**Work to complete**
The answer must consist of the entire listing, repeated exactly.

=== Data extract ===

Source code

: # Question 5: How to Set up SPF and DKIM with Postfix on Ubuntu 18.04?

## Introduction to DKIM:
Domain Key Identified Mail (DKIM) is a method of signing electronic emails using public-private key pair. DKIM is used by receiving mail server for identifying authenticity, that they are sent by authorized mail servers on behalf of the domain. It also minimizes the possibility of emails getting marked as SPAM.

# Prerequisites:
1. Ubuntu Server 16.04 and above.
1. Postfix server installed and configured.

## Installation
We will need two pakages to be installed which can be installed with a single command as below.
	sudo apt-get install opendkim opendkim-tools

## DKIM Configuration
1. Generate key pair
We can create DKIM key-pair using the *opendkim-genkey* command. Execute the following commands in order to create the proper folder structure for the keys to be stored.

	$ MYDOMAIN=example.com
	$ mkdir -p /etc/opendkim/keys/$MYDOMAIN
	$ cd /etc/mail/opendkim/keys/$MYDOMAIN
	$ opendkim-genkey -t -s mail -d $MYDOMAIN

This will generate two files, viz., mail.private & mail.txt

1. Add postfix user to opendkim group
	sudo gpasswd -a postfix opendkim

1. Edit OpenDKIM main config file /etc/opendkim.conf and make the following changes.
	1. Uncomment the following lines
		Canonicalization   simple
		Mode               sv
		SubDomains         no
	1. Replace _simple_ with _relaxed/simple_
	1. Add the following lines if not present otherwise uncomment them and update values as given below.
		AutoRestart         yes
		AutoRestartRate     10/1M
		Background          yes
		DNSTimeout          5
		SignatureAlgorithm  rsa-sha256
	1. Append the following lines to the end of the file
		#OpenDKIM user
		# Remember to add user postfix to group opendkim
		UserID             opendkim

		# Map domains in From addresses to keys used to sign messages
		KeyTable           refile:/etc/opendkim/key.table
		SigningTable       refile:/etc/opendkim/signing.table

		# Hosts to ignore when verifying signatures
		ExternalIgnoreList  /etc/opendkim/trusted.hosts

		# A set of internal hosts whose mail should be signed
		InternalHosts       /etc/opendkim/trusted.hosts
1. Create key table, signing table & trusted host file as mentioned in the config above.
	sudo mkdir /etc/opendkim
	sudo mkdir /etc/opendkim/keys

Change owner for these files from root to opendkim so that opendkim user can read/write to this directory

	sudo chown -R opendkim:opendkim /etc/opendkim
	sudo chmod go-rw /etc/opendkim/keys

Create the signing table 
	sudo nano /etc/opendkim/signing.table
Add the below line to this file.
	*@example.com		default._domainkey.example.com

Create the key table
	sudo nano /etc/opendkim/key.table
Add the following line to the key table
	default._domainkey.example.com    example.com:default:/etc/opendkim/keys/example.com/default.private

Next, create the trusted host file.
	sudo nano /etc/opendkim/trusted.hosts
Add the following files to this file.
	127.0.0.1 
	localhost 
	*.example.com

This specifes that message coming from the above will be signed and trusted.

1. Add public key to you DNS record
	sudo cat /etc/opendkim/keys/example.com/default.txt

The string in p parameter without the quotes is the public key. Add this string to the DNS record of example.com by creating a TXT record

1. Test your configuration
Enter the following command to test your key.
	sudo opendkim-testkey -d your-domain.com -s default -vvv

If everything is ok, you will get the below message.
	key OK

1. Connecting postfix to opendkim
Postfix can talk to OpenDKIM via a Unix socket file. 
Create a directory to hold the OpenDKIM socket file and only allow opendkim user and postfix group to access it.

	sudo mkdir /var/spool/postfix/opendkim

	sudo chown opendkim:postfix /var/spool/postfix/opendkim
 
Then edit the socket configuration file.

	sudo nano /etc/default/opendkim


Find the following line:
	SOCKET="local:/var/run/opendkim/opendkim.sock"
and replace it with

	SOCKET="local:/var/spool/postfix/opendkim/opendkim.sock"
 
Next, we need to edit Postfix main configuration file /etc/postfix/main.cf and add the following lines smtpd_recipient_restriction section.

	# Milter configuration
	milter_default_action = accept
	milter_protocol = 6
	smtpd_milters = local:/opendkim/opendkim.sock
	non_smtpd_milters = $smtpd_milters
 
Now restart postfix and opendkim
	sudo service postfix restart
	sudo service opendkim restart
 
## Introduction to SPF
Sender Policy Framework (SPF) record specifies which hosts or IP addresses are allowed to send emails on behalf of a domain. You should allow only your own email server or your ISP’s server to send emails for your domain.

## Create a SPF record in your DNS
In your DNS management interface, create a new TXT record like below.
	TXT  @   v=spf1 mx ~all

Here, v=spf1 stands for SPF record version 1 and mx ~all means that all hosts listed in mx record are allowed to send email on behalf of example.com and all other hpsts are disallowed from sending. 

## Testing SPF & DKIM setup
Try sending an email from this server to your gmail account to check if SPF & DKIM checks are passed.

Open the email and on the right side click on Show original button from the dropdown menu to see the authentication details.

===

**Expected output**
Source code

: # Question 5: How to Set up SPF and DKIM with Postfix on Ubuntu 18.04?

## Introduction to DKIM:
Domain Key Identified Mail (DKIM) is a method of signing electronic emails using public-private key pair. DKIM is used by receiving mail server for identifying authenticity, that they are sent by authorized mail servers on behalf of the domain. It also minimizes the possibility of emails getting marked as SPAM.

# Prerequisites:
1. Ubuntu Server 16.04 and above.
1. Postfix server installed and configured.

## Installation
We will need two pakages to be installed which can be installed with a single command as below.
	sudo apt-get install opendkim opendkim-tools

## DKIM Configuration
1. Generate key pair
We can create DKIM key-pair using the *opendkim-genkey* command. Execute the following commands in order to create the proper folder structure for the keys to be stored.

	$ MYDOMAIN=example.com
	$ mkdir -p /etc/opendkim/keys/$MYDOMAIN
	$ cd /etc/mail/opendkim/keys/$MYDOMAIN
	$ opendkim-genkey -t -s mail -d $MYDOMAIN

This will generate two files, viz., mail.private & mail.txt

1. Add postfix user to opendkim group
	sudo gpasswd -a postfix opendkim

1. Edit OpenDKIM main config file /etc/opendkim.conf and make the following changes.
	1. Uncomment the following lines
		Canonicalization   simple
		Mode               sv
		SubDomains         no
	1. Replace _simple_ with _relaxed/simple_
	1. Add the following lines if not present otherwise uncomment them and update values as given below.
		AutoRestart         yes
		AutoRestartRate     10/1M
		Background          yes
		DNSTimeout          5
		SignatureAlgorithm  rsa-sha256
	1. Append the following lines to the end of the file
		#OpenDKIM user
		# Remember to add user postfix to group opendkim
		UserID             opendkim

		# Map domains in From addresses to keys used to sign messages
		KeyTable           refile:/etc/opendkim/key.table
		SigningTable       refile:/etc/opendkim/signing.table

		# Hosts to ignore when verifying signatures
		ExternalIgnoreList  /etc/opendkim/trusted.hosts

		# A set of internal hosts whose mail should be signed
		InternalHosts       /etc/opendkim/trusted.hosts
1. Create key table, signing table & trusted host file as mentioned in the config above.
	sudo mkdir /etc/opendkim
	sudo mkdir /etc/opendkim/keys

Change owner for these files from root to opendkim so that opendkim user can read/write to this directory

	sudo chown -R opendkim:opendkim /etc/opendkim
	sudo chmod go-rw /etc/opendkim/keys

Create the signing table 
	sudo nano /etc/opendkim/signing.table
Add the below line to this file.
	*@example.com		default._domainkey.example.com

Create the key table
	sudo nano /etc/opendkim/key.table
Add the following line to the key table
	default._domainkey.example.com    example.com:default:/etc/opendkim/keys/example.com/default.private

Next, create the trusted host file.
	sudo nano /etc/opendkim/trusted.hosts
Add the following files to this file.
	127.0.0.1 
	localhost 
	*.example.com

This specifes that message coming from the above will be signed and trusted.

1. Add public key to you DNS record
	sudo cat /etc/opendkim/keys/example.com/default.txt

The string in p parameter without the quotes is the public key. Add this string to the DNS record of example.com by creating a TXT record

1. Test your configuration
Enter the following command to test your key.
	sudo opendkim-testkey -d your-domain.com -s default -vvv

If everything is ok, you will get the below message.
	key OK

1. Connecting postfix to opendkim
Postfix can talk to OpenDKIM via a Unix socket file. 
Create a directory to hold the OpenDKIM socket file and only allow opendkim user and postfix group to access it.

	sudo mkdir /var/spool/postfix/opendkim

	sudo chown opendkim:postfix /var/spool/postfix/opendkim
 
Then edit the socket configuration file.

	sudo nano /etc/default/opendkim


Find the following line:
	SOCKET="local:/var/run/opendkim/opendkim.sock"
and replace it with

	SOCKET="local:/var/spool/postfix/opendkim/opendkim.sock"
 
Next, we need to edit Postfix main configuration file /etc/postfix/main.cf and add the following lines smtpd_recipient_restriction section.

	# Milter configuration
	milter_default_action = accept
	milter_protocol = 6
	smtpd_milters = local:/opendkim/opendkim.sock
	non_smtpd_milters = $smtpd_milters
 
Now restart postfix and opendkim
	sudo service postfix restart
	sudo service opendkim restart
 
## Introduction to SPF
Sender Policy Framework (SPF) record specifies which hosts or IP addresses are allowed to send emails on behalf of a domain. You should allow only your own email server or your ISP’s server to send emails for your domain.

## Create a SPF record in your DNS
In your DNS management interface, create a new TXT record like below.
	TXT  @   v=spf1 mx ~all

Here, v=spf1 stands for SPF record version 1 and mx ~all means that all hosts listed in mx record are allowed to send email on behalf of example.com and all other hpsts are disallowed from sending. 

## Testing SPF & DKIM setup
Try sending an email from this server to your gmail account to check if SPF & DKIM checks are passed.

Open the email and on the right side click on Show original button from the dropdown menu to see the authentication details.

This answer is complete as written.